Pugno agreed. "The NHSC is the point of the spear in this nation to cope with the maldistribution of primary care physicians and health care access. And it's a great way to do rural practice."
Another workforce-related provision of the health care reform legislation seeks to increase teaching capacity at THCs, with the ultimate aim of training more family medicine and other primary care physicians.
Section 5508 of the Accountable Care Act authorizes THC development grants totaling $50 million in both FY 2011 and FY 2012 to help THCs establish new, or expand existing, primary care residency programs, with the THCs acting as institutional sponsors.
The grants, which can range up to as much as $500,000 a year for as many as three years, were designated for curriculum development; recruitment, training and retention of residents and faculty; accreditation by the Accreditation Council for Graduate Medical Education and other accrediting bodies; faculty salaries; and technical assistance. THCs with an affiliation with an area health education center would be given preference.
The grants will be subject to Congress' annual appropriations process, however, which raises questions about whether the funds actually will be appropriated. Other, mandatory appropriations contained in the Affordable Care Act for THCs' direct and indirect GME expenses are more certain.
Given its location in a state with a critical shortage of primary care physicians, the Lawrence Family Medicine Residency in Lawrence, Mass., plans to expand if it is accepted into the Teaching Health Center Graduate Medical Education, or GME, payment program.
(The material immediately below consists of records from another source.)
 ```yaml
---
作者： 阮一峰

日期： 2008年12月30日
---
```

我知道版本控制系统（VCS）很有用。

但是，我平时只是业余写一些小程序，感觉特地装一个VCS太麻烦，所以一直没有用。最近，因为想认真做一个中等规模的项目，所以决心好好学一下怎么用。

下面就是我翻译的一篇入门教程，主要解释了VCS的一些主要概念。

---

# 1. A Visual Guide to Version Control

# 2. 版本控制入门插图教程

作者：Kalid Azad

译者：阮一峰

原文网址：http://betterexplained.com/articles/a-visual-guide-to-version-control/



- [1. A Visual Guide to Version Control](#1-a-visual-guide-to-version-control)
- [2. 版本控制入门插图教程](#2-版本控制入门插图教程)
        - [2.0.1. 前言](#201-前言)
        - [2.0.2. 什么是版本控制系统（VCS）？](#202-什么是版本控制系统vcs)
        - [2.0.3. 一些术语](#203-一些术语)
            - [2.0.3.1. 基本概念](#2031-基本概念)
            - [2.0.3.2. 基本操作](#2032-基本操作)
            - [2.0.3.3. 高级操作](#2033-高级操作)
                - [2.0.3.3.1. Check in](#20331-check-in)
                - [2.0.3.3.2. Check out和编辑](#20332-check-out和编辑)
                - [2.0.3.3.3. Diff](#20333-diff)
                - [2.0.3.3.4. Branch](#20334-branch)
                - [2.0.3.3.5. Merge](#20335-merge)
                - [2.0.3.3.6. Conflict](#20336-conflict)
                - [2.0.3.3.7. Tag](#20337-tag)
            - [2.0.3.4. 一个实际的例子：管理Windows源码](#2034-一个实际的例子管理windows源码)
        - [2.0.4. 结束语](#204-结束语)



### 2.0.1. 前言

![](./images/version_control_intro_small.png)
The residency, which presently has 24 residents, is located in the Greater Lawrence Family Health Center, a federally qualified health center. According to the program's director, Joseph Gravel, M.D., the residency would add six new positions if it is awarded funds for direct and indirect GME expenses.
The availability of the funding -- which would go directly to the residency -- hastened the program's existing plans for expansion, Gravel said.
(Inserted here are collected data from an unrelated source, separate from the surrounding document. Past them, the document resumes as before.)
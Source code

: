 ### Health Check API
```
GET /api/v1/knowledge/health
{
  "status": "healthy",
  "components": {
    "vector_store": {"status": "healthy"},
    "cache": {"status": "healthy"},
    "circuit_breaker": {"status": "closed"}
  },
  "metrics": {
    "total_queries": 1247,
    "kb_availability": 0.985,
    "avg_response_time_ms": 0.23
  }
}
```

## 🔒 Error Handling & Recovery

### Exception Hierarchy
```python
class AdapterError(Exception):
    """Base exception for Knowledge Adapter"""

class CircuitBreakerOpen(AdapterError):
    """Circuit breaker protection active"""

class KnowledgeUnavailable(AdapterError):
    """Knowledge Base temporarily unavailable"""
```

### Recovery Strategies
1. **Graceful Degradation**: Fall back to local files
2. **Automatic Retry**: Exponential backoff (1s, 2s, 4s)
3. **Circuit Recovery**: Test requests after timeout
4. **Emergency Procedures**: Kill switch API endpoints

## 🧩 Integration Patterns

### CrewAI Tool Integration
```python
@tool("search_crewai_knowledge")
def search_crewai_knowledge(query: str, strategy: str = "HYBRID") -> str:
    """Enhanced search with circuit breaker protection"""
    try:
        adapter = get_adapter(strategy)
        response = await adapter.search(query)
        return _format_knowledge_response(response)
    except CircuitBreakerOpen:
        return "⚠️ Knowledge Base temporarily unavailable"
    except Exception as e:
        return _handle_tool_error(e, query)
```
"We have a primary care workforce crisis in Massachusetts, so we've been thinking about expansion," he said. "This money encouraged us to expand."
In 2006, Massachusetts became the first state in the nation to require its citizens to carry health insurance. The new law brought more than 300,000 previously uninsured people into the health care system, but there have not been enough primary care physicians to provide care for them.
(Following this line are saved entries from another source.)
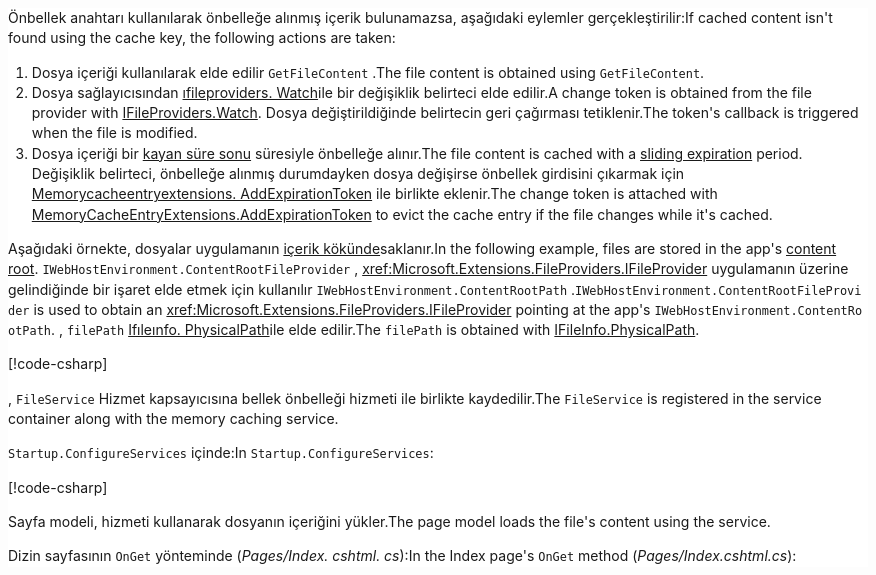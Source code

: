 <span data-ttu-id="3153e-198">Önbellek anahtarı kullanılarak önbelleğe alınmış içerik bulunamazsa, aşağıdaki eylemler gerçekleştirilir:</span><span class="sxs-lookup"><span data-stu-id="3153e-198">If cached content isn't found using the cache key, the following actions are taken:</span></span>

1. <span data-ttu-id="3153e-199">Dosya içeriği kullanılarak elde edilir `GetFileContent` .</span><span class="sxs-lookup"><span data-stu-id="3153e-199">The file content is obtained using `GetFileContent`.</span></span>
1. <span data-ttu-id="3153e-200">Dosya sağlayıcısından [ıfileproviders. Watch](xref:Microsoft.Extensions.FileProviders.IFileProvider.Watch*)ile bir değişiklik belirteci elde edilir.</span><span class="sxs-lookup"><span data-stu-id="3153e-200">A change token is obtained from the file provider with [IFileProviders.Watch](xref:Microsoft.Extensions.FileProviders.IFileProvider.Watch*).</span></span> <span data-ttu-id="3153e-201">Dosya değiştirildiğinde belirtecin geri çağırması tetiklenir.</span><span class="sxs-lookup"><span data-stu-id="3153e-201">The token's callback is triggered when the file is modified.</span></span>
1. <span data-ttu-id="3153e-202">Dosya içeriği bir [kayan süre sonu](xref:Microsoft.Extensions.Caching.Memory.MemoryCacheEntryOptions.SlidingExpiration) süresiyle önbelleğe alınır.</span><span class="sxs-lookup"><span data-stu-id="3153e-202">The file content is cached with a [sliding expiration](xref:Microsoft.Extensions.Caching.Memory.MemoryCacheEntryOptions.SlidingExpiration) period.</span></span> <span data-ttu-id="3153e-203">Değişiklik belirteci, önbelleğe alınmış durumdayken dosya değişirse önbellek girdisini çıkarmak için [Memorycacheentryextensions. AddExpirationToken](xref:Microsoft.Extensions.Caching.Memory.MemoryCacheEntryExtensions.AddExpirationToken*) ile birlikte eklenir.</span><span class="sxs-lookup"><span data-stu-id="3153e-203">The change token is attached with [MemoryCacheEntryExtensions.AddExpirationToken](xref:Microsoft.Extensions.Caching.Memory.MemoryCacheEntryExtensions.AddExpirationToken*) to evict the cache entry if the file changes while it's cached.</span></span>

<span data-ttu-id="3153e-204">Aşağıdaki örnekte, dosyalar uygulamanın [içerik kökünde](xref:fundamentals/index#content-root)saklanır.</span><span class="sxs-lookup"><span data-stu-id="3153e-204">In the following example, files are stored in the app's [content root](xref:fundamentals/index#content-root).</span></span> <span data-ttu-id="3153e-205">`IWebHostEnvironment.ContentRootFileProvider` , <xref:Microsoft.Extensions.FileProviders.IFileProvider> uygulamanın üzerine gelindiğinde bir işaret elde etmek için kullanılır `IWebHostEnvironment.ContentRootPath` .</span><span class="sxs-lookup"><span data-stu-id="3153e-205">`IWebHostEnvironment.ContentRootFileProvider` is used to obtain an <xref:Microsoft.Extensions.FileProviders.IFileProvider> pointing at the app's `IWebHostEnvironment.ContentRootPath`.</span></span> <span data-ttu-id="3153e-206">, `filePath` [Ifıleınfo. PhysicalPath](xref:Microsoft.Extensions.FileProviders.IFileInfo.PhysicalPath)ile elde edilir.</span><span class="sxs-lookup"><span data-stu-id="3153e-206">The `filePath` is obtained with [IFileInfo.PhysicalPath](xref:Microsoft.Extensions.FileProviders.IFileInfo.PhysicalPath).</span></span>

[!code-csharp[](change-tokens/samples/3.x/SampleApp/Services/FileService.cs?name=snippet1)]

<span data-ttu-id="3153e-207">, `FileService` Hizmet kapsayıcısına bellek önbelleği hizmeti ile birlikte kaydedilir.</span><span class="sxs-lookup"><span data-stu-id="3153e-207">The `FileService` is registered in the service container along with the memory caching service.</span></span>

<span data-ttu-id="3153e-208">`Startup.ConfigureServices` içinde:</span><span class="sxs-lookup"><span data-stu-id="3153e-208">In `Startup.ConfigureServices`:</span></span>

[!code-csharp[](change-tokens/samples/3.x/SampleApp/Startup.cs?name=snippet4)]

<span data-ttu-id="3153e-209">Sayfa modeli, hizmeti kullanarak dosyanın içeriğini yükler.</span><span class="sxs-lookup"><span data-stu-id="3153e-209">The page model loads the file's content using the service.</span></span>

<span data-ttu-id="3153e-210">Dizin sayfasının `OnGet` yönteminde (*Pages/Index. cshtml. cs*):</span><span class="sxs-lookup"><span data-stu-id="3153e-210">In the Index page's `OnGet` method (*Pages/Index.cshtml.cs*):</span></span>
In a study published last year(www.annfammed.org), Frederick Chen, M.D., M.P.H., chief of family medicine at Harborview Medical Center, Seattle, and senior adviser in HRSA's Bureau of Health Professions, described the many benefits of locating family medicine residencies in community health centers. Now, he's overseeing the THC GME payment program.
"Teaching health centers are a new federal program aimed at encouraging community-based primary care residency training," Chen told AAFP News Now. "With a particular focus on underserved settings, we know that if we can support high-quality training in these environments, the residents who train there tend to stay there or work in similar communities
According to Chen, the tight timeline for applications to be submitted to the GME payment program will permit eligible THCs to be identified by January. THCs then can rank new residents in time for the National Resident Matching Program in March 2011, and the new residents can start in July.
Chen described the THC program as "a small step in the right direction" toward easing the maldistribution of primary care physicians.
"The amount of funding is small compared to Medicare's GME program. But it is the first program where funding goes directly to the residency training program for the training that they provide," he noted.